--- Source data ---

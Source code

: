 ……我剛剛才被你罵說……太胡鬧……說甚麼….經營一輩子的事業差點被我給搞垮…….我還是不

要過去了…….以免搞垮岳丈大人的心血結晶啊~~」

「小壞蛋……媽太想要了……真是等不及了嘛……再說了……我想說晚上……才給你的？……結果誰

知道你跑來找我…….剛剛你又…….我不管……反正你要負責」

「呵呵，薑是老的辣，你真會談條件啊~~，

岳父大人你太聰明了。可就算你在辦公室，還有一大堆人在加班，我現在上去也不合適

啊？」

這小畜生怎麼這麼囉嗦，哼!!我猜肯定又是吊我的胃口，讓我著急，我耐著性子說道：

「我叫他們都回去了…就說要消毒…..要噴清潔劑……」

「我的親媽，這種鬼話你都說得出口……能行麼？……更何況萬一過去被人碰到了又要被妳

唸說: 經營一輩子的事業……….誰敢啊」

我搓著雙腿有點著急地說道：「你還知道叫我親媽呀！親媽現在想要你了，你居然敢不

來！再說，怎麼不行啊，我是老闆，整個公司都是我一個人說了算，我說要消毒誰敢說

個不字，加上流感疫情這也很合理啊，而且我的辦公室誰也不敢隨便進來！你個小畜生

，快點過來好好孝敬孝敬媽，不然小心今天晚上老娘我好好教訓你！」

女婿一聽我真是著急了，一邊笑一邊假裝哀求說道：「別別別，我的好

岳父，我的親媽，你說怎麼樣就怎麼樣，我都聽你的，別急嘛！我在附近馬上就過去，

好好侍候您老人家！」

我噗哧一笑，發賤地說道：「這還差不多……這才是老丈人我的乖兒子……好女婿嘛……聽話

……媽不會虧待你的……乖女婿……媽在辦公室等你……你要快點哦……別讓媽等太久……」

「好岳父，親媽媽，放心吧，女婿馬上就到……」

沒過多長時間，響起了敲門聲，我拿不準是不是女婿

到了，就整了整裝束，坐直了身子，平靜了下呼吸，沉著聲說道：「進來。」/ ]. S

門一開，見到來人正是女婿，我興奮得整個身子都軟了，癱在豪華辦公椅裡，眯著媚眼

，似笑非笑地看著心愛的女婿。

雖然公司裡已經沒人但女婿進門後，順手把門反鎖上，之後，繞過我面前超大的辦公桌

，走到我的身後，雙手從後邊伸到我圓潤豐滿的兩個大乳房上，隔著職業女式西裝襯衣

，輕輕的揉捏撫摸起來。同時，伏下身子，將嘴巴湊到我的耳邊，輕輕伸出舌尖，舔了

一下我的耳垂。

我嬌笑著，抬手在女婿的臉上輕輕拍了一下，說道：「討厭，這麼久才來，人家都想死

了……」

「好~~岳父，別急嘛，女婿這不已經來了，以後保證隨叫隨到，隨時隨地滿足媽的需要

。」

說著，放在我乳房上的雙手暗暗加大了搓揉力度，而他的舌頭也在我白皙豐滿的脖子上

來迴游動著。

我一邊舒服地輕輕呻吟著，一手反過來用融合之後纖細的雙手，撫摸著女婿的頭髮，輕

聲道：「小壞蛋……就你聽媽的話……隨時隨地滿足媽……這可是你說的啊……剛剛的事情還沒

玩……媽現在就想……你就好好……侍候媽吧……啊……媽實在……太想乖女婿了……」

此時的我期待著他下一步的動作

---

• Work to be completed:
Each line from the one containing "我一邊舒服地輕輕呻吟著，一手反過來用融合之後纖細的雙手，撫摸著女婿的頭髮，輕" to the end of the records should be echoed exactly, and no other line.

• Answer space:
我一邊舒服地輕輕呻吟著，一手反過來用融合之後纖細的雙手，撫摸著女婿的頭髮，輕

聲道：「小壞蛋……就你聽媽的話……隨時隨地滿足媽……這可是你說的啊……剛剛的事情還沒

玩……媽現在就想……你就好好……侍候媽吧……啊……媽實在……太想乖女婿了……」

此時的我期待著他下一步的動作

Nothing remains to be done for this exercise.